Saved entries

----------------------------------------

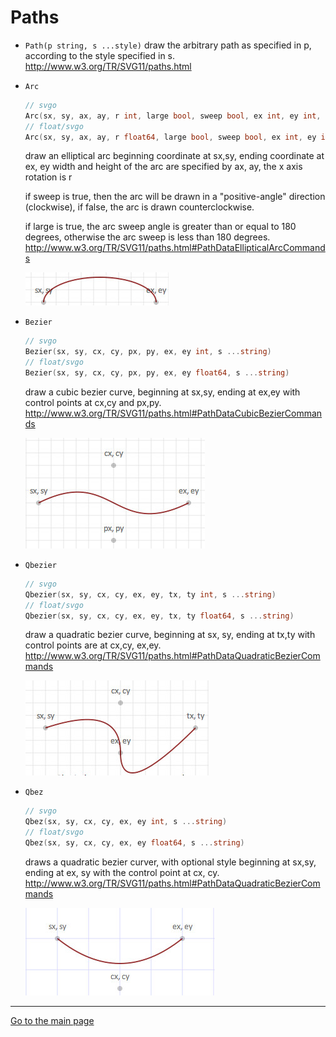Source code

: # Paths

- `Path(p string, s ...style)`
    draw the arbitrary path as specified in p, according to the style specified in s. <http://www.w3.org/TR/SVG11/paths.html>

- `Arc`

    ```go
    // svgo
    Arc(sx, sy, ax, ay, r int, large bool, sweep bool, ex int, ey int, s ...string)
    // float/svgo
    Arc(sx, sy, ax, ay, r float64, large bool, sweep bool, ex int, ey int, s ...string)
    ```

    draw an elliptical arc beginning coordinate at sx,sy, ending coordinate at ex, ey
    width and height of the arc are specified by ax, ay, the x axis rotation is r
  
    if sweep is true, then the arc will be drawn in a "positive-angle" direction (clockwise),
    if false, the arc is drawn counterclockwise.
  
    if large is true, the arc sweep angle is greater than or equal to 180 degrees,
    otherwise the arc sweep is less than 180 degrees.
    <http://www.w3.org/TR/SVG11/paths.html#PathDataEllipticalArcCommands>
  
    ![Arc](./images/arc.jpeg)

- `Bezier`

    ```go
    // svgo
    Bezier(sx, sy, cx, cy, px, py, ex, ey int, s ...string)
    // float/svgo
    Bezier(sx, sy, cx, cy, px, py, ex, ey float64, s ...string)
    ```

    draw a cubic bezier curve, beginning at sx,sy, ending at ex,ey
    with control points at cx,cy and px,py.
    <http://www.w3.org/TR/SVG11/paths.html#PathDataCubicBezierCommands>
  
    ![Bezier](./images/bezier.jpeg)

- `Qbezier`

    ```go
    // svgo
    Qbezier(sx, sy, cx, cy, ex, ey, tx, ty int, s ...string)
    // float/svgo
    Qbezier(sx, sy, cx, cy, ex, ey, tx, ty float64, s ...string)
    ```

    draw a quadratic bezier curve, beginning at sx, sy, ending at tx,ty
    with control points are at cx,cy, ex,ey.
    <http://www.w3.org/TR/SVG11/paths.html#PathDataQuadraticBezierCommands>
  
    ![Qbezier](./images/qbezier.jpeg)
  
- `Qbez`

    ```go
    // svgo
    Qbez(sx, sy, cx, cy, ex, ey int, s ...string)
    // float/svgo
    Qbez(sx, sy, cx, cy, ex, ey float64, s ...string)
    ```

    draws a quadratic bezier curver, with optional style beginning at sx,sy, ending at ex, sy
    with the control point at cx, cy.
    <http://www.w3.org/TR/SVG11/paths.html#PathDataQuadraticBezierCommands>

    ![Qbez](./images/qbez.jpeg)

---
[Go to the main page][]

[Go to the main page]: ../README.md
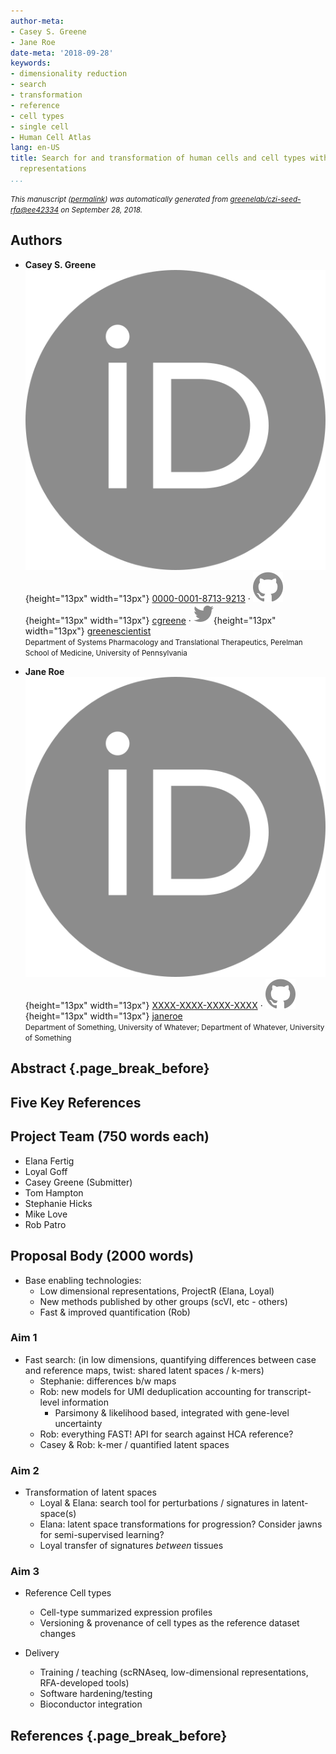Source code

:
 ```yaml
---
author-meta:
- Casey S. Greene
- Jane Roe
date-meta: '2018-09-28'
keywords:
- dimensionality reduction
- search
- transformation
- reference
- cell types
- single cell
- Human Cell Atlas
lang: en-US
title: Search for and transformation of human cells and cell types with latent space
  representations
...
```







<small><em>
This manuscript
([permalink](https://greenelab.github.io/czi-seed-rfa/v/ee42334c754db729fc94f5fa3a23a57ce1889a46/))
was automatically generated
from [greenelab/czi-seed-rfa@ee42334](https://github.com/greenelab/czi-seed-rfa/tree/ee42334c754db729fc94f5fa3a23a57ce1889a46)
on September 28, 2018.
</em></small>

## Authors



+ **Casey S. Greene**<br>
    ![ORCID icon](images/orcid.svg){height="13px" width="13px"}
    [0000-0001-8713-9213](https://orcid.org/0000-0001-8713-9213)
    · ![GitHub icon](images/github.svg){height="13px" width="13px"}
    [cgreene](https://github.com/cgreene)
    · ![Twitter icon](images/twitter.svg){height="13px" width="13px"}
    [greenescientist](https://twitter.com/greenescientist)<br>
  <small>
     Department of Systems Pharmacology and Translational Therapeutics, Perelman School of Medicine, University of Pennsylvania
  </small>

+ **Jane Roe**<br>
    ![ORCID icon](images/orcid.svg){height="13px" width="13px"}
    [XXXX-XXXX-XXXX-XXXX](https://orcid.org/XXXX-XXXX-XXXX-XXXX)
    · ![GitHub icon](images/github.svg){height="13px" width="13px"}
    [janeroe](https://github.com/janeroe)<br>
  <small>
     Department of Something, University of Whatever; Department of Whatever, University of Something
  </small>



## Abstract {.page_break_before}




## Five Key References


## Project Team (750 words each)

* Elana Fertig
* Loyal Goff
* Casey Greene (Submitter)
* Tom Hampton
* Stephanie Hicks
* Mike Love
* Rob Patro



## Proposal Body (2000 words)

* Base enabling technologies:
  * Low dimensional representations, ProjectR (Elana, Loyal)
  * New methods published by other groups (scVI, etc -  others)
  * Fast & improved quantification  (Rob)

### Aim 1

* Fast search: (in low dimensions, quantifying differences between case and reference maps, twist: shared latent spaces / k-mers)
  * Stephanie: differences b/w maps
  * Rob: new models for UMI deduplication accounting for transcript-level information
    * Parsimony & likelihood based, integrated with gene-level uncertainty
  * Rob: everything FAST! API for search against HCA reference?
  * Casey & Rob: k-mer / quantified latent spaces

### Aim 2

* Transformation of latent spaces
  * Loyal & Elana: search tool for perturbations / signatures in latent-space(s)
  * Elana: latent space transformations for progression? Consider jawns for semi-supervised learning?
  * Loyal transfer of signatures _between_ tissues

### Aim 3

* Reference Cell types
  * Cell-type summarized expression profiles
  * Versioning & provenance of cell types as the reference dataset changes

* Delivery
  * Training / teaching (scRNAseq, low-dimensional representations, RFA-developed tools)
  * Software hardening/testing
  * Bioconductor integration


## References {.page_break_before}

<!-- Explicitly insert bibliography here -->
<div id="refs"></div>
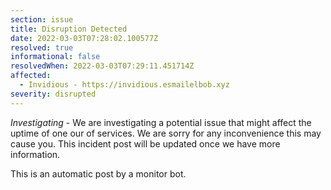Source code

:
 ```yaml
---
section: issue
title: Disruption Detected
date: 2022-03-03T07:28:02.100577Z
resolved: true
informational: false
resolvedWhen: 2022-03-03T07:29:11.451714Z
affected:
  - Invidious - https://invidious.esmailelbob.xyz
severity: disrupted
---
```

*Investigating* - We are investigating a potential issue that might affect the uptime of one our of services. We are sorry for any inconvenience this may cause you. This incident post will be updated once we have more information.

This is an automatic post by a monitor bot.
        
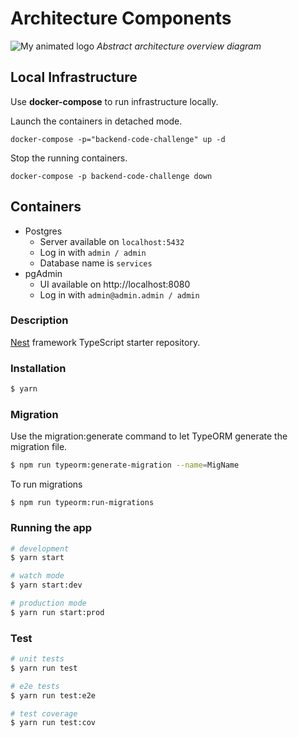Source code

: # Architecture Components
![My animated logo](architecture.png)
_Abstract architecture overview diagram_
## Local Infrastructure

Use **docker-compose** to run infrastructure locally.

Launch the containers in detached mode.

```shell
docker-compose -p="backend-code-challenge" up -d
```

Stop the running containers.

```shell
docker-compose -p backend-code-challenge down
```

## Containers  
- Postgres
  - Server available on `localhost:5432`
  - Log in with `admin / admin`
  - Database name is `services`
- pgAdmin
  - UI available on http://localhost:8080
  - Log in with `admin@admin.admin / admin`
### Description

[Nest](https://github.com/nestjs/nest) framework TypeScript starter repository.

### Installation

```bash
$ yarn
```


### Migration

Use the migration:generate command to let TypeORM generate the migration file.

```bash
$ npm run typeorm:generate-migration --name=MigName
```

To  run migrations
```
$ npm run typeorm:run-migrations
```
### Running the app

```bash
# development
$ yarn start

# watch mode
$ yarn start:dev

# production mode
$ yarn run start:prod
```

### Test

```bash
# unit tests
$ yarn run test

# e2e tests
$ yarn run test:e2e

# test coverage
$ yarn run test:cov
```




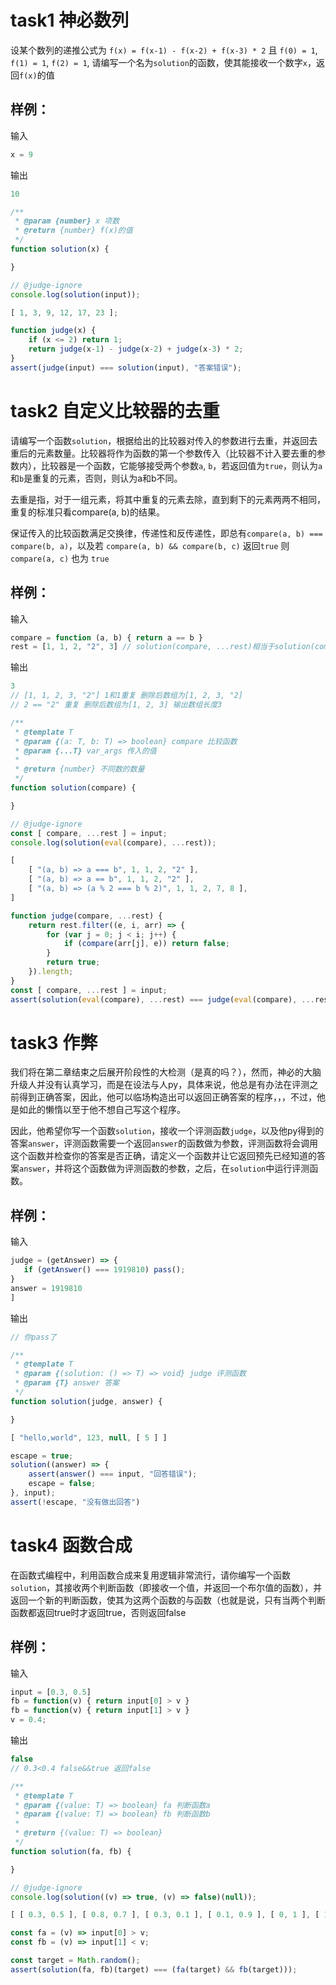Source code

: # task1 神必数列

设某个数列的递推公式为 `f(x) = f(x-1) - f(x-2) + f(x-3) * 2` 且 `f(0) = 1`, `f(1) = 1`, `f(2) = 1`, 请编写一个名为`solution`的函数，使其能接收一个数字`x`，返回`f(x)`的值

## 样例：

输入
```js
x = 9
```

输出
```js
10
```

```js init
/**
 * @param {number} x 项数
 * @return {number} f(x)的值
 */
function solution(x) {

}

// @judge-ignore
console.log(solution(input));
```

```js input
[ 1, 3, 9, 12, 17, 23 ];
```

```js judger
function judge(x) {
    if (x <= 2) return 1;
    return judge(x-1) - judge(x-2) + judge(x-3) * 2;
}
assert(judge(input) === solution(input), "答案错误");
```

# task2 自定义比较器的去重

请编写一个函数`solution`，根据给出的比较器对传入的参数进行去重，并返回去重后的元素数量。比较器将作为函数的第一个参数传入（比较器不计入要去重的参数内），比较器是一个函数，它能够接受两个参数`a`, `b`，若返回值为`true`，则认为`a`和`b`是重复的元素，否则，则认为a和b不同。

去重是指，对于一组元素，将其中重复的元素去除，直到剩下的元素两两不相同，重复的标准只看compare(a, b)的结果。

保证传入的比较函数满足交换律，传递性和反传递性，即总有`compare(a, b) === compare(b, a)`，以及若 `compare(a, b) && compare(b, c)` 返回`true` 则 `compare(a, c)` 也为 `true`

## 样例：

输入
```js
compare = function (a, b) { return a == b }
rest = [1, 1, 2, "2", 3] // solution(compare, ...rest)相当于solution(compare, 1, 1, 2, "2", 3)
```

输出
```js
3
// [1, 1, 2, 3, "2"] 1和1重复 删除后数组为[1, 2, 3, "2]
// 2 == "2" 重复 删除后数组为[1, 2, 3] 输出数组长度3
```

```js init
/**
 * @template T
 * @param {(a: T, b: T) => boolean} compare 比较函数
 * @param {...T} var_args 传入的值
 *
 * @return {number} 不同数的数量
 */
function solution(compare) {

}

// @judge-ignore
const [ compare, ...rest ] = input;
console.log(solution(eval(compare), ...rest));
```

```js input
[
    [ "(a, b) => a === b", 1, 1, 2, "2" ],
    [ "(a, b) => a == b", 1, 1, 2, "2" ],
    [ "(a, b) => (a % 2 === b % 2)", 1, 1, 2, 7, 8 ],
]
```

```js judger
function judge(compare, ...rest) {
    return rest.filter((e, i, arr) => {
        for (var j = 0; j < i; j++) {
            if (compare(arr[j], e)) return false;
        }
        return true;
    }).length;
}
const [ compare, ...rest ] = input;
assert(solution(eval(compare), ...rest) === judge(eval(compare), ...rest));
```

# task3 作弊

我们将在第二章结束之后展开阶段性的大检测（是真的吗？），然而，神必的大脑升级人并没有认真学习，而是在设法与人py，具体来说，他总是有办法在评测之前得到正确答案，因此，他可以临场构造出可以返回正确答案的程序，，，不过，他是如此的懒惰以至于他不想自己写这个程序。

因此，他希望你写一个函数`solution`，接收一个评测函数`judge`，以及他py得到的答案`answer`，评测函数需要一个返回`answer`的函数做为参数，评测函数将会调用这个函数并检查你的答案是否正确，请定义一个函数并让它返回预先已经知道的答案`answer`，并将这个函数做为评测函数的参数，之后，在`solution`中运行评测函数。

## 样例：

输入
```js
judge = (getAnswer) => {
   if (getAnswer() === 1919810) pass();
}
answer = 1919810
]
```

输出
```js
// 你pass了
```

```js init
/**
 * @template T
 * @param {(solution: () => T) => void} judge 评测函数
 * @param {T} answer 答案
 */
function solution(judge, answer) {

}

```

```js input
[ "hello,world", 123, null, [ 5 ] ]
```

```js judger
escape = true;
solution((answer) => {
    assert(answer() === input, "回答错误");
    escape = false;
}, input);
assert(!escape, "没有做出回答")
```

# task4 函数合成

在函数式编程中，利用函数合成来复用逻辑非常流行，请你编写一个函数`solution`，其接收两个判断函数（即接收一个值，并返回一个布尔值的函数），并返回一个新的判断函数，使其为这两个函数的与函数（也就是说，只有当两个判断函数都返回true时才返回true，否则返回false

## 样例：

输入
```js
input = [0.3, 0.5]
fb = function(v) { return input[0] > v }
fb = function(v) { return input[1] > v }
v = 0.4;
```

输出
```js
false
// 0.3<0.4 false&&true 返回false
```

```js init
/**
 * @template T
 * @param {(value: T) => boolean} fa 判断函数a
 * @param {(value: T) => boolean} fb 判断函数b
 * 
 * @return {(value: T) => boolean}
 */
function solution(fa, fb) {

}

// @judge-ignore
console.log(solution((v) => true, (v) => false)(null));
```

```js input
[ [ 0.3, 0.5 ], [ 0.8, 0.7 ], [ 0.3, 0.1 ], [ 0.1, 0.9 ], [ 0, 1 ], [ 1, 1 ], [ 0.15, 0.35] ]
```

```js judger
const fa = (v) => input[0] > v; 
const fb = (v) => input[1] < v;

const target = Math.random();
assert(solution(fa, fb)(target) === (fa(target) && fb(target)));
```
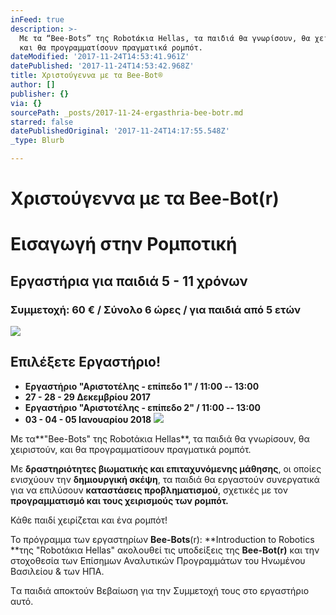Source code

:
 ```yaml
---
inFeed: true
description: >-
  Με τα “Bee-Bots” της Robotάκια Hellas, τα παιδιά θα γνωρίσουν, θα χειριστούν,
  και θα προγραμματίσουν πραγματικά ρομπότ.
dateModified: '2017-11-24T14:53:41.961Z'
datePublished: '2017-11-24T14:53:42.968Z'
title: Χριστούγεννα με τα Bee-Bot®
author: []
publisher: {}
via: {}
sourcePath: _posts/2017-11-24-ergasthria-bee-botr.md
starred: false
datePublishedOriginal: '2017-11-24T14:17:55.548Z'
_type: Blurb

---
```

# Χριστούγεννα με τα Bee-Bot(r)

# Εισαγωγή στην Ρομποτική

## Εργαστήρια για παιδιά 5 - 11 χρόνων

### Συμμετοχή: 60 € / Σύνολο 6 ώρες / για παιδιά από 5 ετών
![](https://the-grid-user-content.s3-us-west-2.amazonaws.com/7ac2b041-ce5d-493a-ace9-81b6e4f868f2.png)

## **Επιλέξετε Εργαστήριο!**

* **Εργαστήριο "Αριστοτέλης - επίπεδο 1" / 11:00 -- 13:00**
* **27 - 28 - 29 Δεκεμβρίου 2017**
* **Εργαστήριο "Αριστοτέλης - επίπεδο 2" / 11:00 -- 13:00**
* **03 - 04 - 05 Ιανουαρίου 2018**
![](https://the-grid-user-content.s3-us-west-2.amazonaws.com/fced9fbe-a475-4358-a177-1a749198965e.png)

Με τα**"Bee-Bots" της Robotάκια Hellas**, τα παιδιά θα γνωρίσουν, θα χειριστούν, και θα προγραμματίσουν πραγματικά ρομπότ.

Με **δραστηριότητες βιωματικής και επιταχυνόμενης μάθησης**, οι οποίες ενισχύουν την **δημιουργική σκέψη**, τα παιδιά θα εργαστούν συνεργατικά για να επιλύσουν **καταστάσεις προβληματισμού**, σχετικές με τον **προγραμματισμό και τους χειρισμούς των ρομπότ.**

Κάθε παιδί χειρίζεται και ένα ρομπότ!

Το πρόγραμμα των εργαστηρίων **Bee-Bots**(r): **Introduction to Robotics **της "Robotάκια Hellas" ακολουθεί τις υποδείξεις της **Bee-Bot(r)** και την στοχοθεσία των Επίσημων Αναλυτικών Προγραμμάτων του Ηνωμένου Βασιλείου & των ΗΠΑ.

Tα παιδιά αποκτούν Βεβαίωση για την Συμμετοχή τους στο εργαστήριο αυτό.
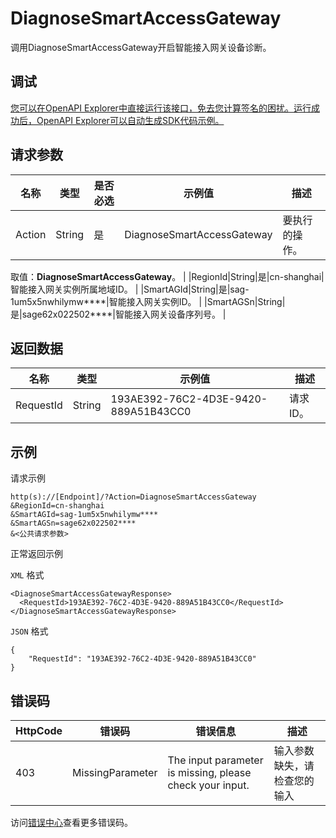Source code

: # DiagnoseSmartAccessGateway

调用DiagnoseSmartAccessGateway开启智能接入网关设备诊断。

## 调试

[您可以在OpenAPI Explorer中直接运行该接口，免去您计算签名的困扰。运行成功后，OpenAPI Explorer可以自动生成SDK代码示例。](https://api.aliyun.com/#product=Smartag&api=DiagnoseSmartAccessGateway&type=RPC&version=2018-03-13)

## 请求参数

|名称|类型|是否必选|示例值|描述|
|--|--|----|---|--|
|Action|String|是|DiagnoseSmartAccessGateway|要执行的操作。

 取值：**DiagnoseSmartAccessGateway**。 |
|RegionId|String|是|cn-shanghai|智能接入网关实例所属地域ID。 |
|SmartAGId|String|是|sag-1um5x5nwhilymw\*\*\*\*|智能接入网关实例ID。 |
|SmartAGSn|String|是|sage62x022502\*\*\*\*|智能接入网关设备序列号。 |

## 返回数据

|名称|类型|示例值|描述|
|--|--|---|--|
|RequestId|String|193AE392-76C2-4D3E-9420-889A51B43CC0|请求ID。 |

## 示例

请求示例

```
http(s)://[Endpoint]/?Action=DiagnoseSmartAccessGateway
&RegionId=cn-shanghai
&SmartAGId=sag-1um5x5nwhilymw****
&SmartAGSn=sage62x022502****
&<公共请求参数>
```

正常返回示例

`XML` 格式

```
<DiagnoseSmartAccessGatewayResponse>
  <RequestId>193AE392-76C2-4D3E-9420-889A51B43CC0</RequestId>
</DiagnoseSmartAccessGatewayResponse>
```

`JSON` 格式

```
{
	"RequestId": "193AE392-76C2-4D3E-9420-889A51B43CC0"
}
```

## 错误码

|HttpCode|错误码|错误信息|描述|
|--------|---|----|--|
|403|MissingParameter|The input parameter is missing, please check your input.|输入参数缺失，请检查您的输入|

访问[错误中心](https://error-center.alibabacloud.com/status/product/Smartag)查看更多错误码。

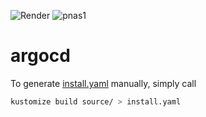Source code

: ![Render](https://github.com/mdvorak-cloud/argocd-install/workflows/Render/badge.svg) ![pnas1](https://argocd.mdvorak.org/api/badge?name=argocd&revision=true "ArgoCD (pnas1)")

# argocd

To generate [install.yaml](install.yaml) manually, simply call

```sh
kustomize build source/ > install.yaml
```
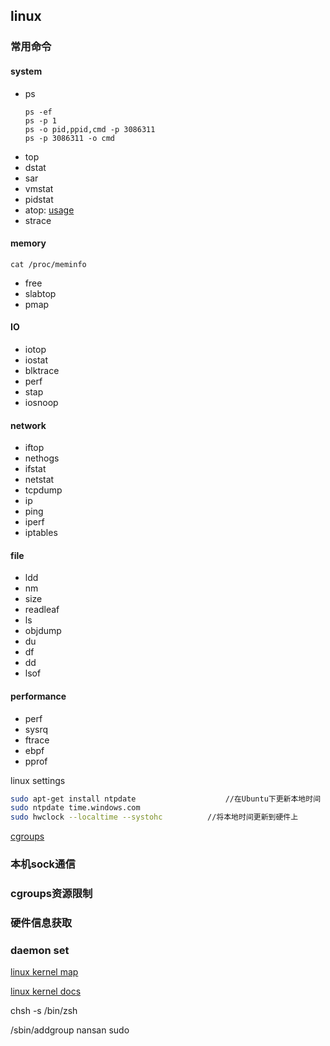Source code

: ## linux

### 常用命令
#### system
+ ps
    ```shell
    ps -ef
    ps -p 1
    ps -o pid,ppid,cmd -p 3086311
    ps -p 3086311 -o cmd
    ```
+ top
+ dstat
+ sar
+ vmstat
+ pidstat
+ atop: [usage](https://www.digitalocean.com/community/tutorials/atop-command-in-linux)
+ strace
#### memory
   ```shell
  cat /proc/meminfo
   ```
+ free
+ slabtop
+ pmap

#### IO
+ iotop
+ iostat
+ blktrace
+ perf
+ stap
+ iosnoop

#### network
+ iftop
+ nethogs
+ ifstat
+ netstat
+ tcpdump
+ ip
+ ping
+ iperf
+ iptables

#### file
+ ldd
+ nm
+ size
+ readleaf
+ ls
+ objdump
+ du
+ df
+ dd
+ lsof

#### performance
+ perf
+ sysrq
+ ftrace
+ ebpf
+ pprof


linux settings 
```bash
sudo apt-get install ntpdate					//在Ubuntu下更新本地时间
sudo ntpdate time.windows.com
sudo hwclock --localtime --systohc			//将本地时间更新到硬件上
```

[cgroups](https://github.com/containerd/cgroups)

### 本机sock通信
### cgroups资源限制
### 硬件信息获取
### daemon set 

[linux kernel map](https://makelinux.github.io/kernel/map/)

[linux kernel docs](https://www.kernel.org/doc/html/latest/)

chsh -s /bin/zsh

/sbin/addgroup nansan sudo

----------------------------------------

What you have to do
Search the data above for the string "available" and return every line that has it.

Answer box
  - Server available on `localhost:5432`
  - UI available on http://localhost:8080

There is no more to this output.